Cross-Cut vs. Pierce and Tear Shredding
Every once in awhile a customer asks "what type of shredding do you use?" and when we say "mostly pierce and tear!" their response is almost always "how is that different from cross-cut?"
Well, since you've asked, the shredders themselves are different in design and operation. Cross-cut shredders have multiple blades that cut paper in both directions, while pierce-and-tear shredders use a combination of piercing spikes and tearing bars.
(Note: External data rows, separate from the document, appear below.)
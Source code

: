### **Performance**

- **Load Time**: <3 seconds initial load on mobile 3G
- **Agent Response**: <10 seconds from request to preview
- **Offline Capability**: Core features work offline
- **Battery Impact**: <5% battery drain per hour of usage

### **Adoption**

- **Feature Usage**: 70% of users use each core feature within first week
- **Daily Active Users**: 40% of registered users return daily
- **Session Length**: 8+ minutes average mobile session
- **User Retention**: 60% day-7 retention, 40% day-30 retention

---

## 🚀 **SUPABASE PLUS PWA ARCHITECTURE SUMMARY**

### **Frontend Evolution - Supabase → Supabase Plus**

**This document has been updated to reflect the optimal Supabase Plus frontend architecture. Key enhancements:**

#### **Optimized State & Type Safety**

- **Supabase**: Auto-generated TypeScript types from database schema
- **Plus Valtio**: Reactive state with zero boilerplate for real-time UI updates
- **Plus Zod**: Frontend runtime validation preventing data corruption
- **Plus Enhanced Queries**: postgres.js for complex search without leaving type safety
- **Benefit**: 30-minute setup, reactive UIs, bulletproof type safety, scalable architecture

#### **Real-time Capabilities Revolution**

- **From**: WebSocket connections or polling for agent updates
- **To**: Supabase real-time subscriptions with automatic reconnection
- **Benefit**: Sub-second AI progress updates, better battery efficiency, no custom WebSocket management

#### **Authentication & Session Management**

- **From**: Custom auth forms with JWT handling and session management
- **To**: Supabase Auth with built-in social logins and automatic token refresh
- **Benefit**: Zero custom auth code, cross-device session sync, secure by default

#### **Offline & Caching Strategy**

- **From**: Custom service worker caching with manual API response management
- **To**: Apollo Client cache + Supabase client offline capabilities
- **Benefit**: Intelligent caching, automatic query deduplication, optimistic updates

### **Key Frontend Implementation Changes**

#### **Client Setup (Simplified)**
Here's a rundown of how each method works:
The most common type of shredding employed by small office style machines
Cuts paper into small pieces, typically confetti-like in shape
Shredder blades cut both vertically and horizontally, creating multiple small particles
Resulting shredded pieces are difficult to reconstruct, providing a higher level of security compared to traditional strip-cut shredding
Pierce-and-tear shredding is less common, but offers a higher level of security
Instead of cutting the material into small particles, pierce-and-tear uses a combination of piercing blades and tearing bars to create irregularly shaped pieces
These shredders drive a powerful spike through the material, creating a hole, and then tear the rest of the document apart
And now, of course, your next question is: "which is better?"
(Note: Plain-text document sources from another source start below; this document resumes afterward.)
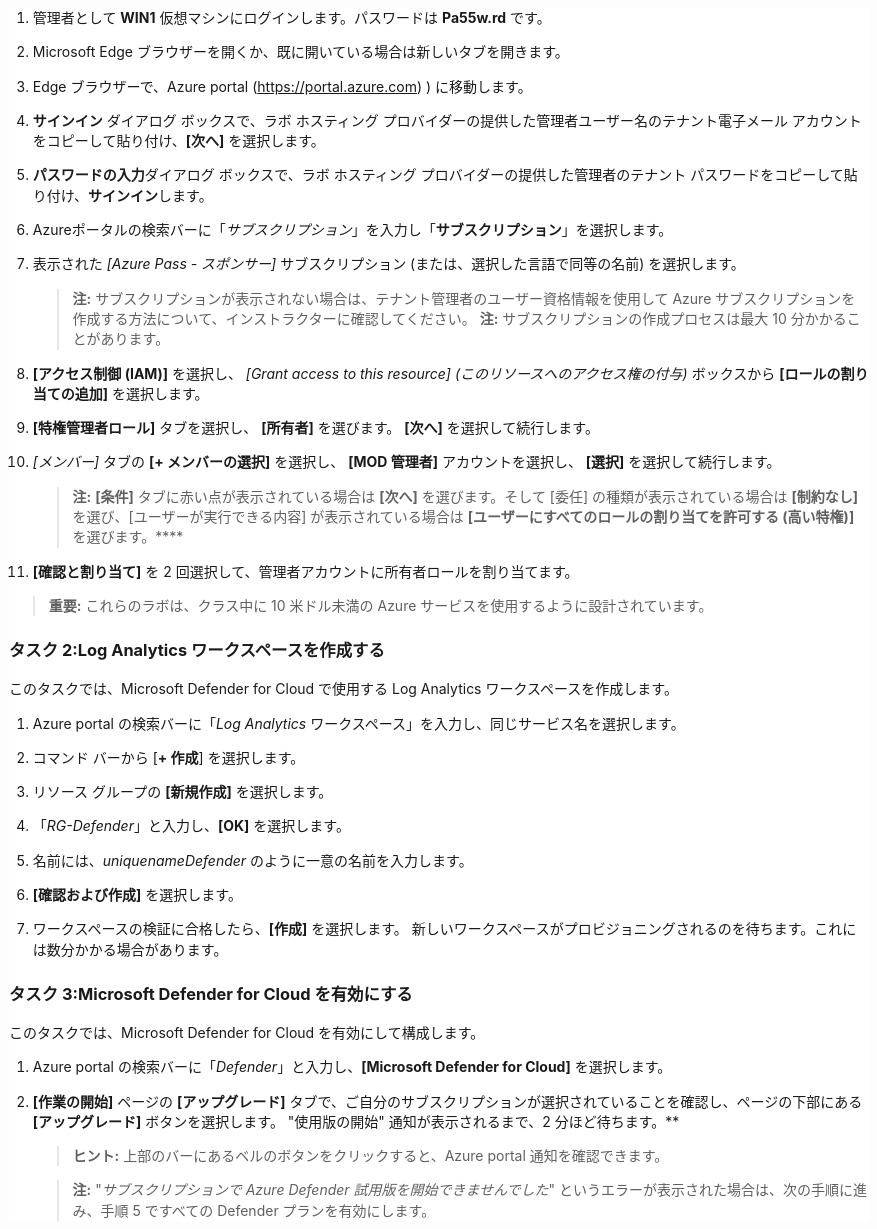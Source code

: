 1. 管理者として **WIN1** 仮想マシンにログインします。パスワードは **Pa55w.rd** です。  

1. Microsoft Edge ブラウザーを開くか、既に開いている場合は新しいタブを開きます。

1. Edge ブラウザーで、Azure portal (https://portal.azure.com) ) に移動します。

1. **サインイン** ダイアログ ボックスで、ラボ ホスティング プロバイダーの提供した管理者ユーザー名のテナント電子メール アカウントをコピーして貼り付け、**[次へ]** を選択します。

1. **パスワードの入力**ダイアログ ボックスで、ラボ ホスティング プロバイダーの提供した管理者のテナント パスワードをコピーして貼り付け、**サインイン**します。

1. Azureポータルの検索バーに「*サブスクリプション*」を入力し「**サブスクリプション**」を選択します。 

1. 表示された *[Azure Pass - スポンサー]* サブスクリプション (または、選択した言語で同等の名前) を選択します。

    >**注:** サブスクリプションが表示されない場合は、テナント管理者のユーザー資格情報を使用して Azure サブスクリプションを作成する方法について、インストラクターに確認してください。 **注:**  サブスクリプションの作成プロセスは最大 10 分かかることがあります。 

1. **[アクセス制御 (IAM)]** を選択し、 *[Grant access to this resource] (このリソースへのアクセス権の付与)* ボックスから **[ロールの割り当ての追加]** を選択します。

1. **[特権管理者ロール]** タブを選択し、 **[所有者]** を選びます。 **[次へ]** を選択して続行します。

1. *[メンバー]* タブの **[+ メンバーの選択]** を選択し、 **[MOD 管理者]** アカウントを選択し、 **[選択]** を選択して続行します。

    >**注:**  **[条件]** タブに赤い点が表示されている場合は **[次へ]** を選びます。そして [委任] の種類が表示されている場合は **[制約なし]** を選び、[ユーザーが実行できる内容] が表示されている場合は **[ユーザーにすべてのロールの割り当てを許可する (高い特権)]** を選びます。****

1. **[確認と割り当て]** を 2 回選択して、管理者アカウントに所有者ロールを割り当てます。

>**重要:** これらのラボは、クラス中に 10 米ドル未満の Azure サービスを使用するように設計されています。


### タスク 2:Log Analytics ワークスペースを作成する

このタスクでは、Microsoft Defender for Cloud で使用する Log Analytics ワークスペースを作成します。

1. Azure portal の検索バーに「*Log Analytics* ワークスペース」を入力し、同じサービス名を選択します。

1. コマンド バーから [**+ 作成**] を選択します。

1. リソース グループの **[新規作成]** を選択します。

1. 「*RG-Defender*」と入力し、**[OK]** を選択します。

1. 名前には、*uniquenameDefender* のように一意の名前を入力します。

1. **[確認および作成]** を選択します。

1. ワークスペースの検証に合格したら、**[作成]** を選択します。 新しいワークスペースがプロビジョニングされるのを待ちます。これには数分かかる場合があります。


### タスク 3:Microsoft Defender for Cloud を有効にする

このタスクでは、Microsoft Defender for Cloud を有効にして構成します。

1. Azure portal の検索バーに「*Defender*」と入力し、**[Microsoft Defender for Cloud]** を選択します。

1. **[作業の開始]** ページの **[アップグレード]** タブで、ご自分のサブスクリプションが選択されていることを確認し、ページの下部にある **[アップグレード]** ボタンを選択します。 "使用版の開始" 通知が表示されるまで、2 分ほど待ちます。** 

    >**ヒント:** 上部のバーにあるベルのボタンをクリックすると、Azure portal 通知を確認できます。

    >**注:** "*サブスクリプションで Azure Defender 試用版を開始できませんでした*" というエラーが表示された場合は、次の手順に進み、手順 5 ですべての Defender プランを有効にします。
It depends on the application, but for professionals like us, pierce and tear has several advantages.
Advantage of pierce and tear shredders:
Generally provide a higher level of security because irregularly shaped pieces are more challenging to reconstruct
Can handle non-paper items like plastic and products
Are more energy efficient
So there you have it!
While cross-cut shredding offers adequate security for most situations, and is just fine for a small office shredder, pierce-and-tear is better for highly sensitive or classified materials, and for huge volumes like those destroyed every day on our fleet of American Shredding mobile shred trucks.